Howard v. Ingersoll - 54 U.S. 381 (1851)
U.S. Supreme Court
Howard v. Ingersoll, 54 U.S. 13 How. 381 381 (1851)
Howard v. Ingersoll
54 U.S. (13 How.) 381
In 1802, when Georgia ceded her back lands to the United States, she had jurisdiction over the whole of the Chattahoochee River, from its source to the thirty-first degree of north latitude.
The rule is that where a power possesses a river and cedes the territory on the other side of it, making the river the boundary, that power retains the river unless there is an express stipulation for the relinquishment of the rights of soil and jurisdiction over the bed of such river.
When Georgia ceded to the United States all the land situated on the west of a line running along the western bank of the Chattahoochee River, she retained the bed of the river and all the land to the east of the line above mentioned.
The river flows in a channel, between two banks, from fifteen to twenty feet high, between the bottom of which and the water, when the river is at a low stage, there are shelving shores, from thirty to sixty yards each in width.
The boundary line runs along the top of this high western bank, leaving the bed of the river and the western shelving shore within the jurisdiction of Georgia.
These two cases were argued and decided together. The suits related to the same tract of land and the rights of the same parties, although they came up from different states. The first, which is referred to in the opinion of the court as No. 121, was an action on the case brought by Ingersoll in the Circuit Court of Alabama (state court) to recover damages for the wrongful obstruction by Howard of the Chattahoochee River whereby the waters of that stream were backed in such a manner as to overflow Ingersoll's land and obstruct the use of his mill. This mill was built between the high bank of the river and low water mark, as it was called, so that when the water was high, it was overflowed; but when the water was low, it was on dry ground. At such times, it was worked by a race fed from the river by means of a wing dam. Howard built a
dam below, which backed the water upon the mill and impeded its operations. On the trial of this cause, the jury returned a verdict in favor of Ingersoll for the sum of $4,000. The cause was carried to the Superior Court of Alabama, where the judgment was affirmed, whence it was brought to this Court under the 25th section of the Judiciary Act.
"HOWARD & ECKOLLS, Plaintiffs in error"
"v. No. 131"
This case was brought by writ of error, from the Circuit Court of the United States for the District of Georgia. Howard & Eckolls, the builders of the dam, brought a suit against Ingersoll in the Superior court of Muscogee county, Georgia, to recover damages for an illegal entry upon their land covered with water and fishing thereon. The jury found a verdict for the plaintiffs for the sum of $600. A bill of exceptions brought the case up to this Court.

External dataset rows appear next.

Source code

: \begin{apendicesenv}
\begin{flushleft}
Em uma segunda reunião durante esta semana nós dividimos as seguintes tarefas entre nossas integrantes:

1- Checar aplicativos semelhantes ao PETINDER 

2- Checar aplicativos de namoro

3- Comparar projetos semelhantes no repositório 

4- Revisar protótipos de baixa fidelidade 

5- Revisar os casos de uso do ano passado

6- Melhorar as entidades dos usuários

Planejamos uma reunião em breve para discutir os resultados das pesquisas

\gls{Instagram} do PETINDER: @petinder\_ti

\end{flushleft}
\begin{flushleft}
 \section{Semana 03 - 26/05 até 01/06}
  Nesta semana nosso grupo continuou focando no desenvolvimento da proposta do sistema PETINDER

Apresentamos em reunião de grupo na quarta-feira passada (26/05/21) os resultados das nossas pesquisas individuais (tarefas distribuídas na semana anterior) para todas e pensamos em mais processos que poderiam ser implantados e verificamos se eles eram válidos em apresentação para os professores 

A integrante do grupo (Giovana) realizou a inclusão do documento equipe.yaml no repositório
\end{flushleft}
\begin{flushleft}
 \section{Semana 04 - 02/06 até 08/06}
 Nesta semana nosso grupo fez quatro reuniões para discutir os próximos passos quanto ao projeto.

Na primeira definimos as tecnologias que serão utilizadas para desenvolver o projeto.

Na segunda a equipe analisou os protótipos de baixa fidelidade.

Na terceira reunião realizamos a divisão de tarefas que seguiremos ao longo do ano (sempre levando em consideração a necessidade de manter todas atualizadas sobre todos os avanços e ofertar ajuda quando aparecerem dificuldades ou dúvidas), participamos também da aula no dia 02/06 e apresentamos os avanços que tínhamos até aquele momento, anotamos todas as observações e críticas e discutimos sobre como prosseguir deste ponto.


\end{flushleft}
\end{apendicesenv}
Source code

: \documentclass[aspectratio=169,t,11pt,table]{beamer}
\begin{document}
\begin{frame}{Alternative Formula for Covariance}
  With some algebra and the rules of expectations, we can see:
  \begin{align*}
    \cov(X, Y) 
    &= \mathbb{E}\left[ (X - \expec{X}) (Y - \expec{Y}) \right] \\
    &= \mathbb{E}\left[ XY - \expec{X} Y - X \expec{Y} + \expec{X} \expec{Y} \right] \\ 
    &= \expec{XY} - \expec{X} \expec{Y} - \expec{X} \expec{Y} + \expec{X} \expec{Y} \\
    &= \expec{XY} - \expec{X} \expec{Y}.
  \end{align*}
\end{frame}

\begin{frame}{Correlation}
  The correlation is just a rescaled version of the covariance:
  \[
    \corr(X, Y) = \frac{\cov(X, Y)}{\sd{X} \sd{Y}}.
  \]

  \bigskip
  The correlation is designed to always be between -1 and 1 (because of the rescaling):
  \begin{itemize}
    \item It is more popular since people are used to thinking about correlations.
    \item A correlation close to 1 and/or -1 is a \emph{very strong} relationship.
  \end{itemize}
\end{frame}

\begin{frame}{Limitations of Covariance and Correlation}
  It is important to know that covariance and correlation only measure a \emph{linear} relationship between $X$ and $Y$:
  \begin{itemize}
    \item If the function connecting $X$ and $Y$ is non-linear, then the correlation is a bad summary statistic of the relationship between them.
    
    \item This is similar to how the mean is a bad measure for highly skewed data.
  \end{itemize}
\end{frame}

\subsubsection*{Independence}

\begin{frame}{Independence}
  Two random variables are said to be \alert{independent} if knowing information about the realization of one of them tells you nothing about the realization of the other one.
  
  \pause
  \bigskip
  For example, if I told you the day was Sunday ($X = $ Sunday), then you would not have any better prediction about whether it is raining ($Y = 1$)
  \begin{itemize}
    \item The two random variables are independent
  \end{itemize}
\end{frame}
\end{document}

After these general observations upon the two cases, let us now take them up separately; and first of
"HOWARD, Plaintiff in error"
"v. No. 121"
It has been always stated that this case was brought from the Supreme Court of Alabama. The bill of exceptions, which was taken on the trial of the cause in Russell circuit court, was as follows:
"Bill of Exceptions. On the trial of this cause, the plaintiff Ingersoll produced a patent from the United States to himself dated in 1802 to fractional section No. 11, township 7, range 30, and proved title in himself to lots 1, 2, 3, and 4, in the Town of Girard, lying in Russell County, Alabama, and specifically described in some of the counts of the declaration; said land has for its eastern boundary the State of Georgia, and is immediately west of the Chattahoochee River on the bank thereof. This river has, for the most part, high bluff banks, but in some places the banks are low and the adjacent lands on either side where they are low are subject to inundation for nearly a mile out of the banks. Immediately at the plaintiff's lands and lots there are banks of the river from fifteen to twenty feet high, and very abrupt, and are high on both sides, and above and below, for considerable distances. The abrupt and high banks, however, do not extend down to the water's edge at ordinary low water. The bed of the river at this point is about two hundred yards wide from bank to bank; and by the bed is meant the space between these abrupt and high banks, and is composed of rocks
and slues among the rocks from one side to the other; ordinary low water and extreme low water together prevail for about two-thirds of the year, during which time the river is confined to a channel about thirty yards wide, leaving the bed of the river as above described, exposed on each side of this channel from thirty to sixty yards. Immediately under the western abrupt and high bank, and within the latitude of the north and south boundary line of plaintiff's land, side lines being drawn down to the water's edge, and in the bed of the river, as above described, east of said western abrupt and high bank, the plaintiff erected a mill previous to 1842, and continued the possession and use thereof until overflowed by defendant's dam. The place on which said mill was situated was covered with water in ordinary high water, but was bare and dry in ordinary low water."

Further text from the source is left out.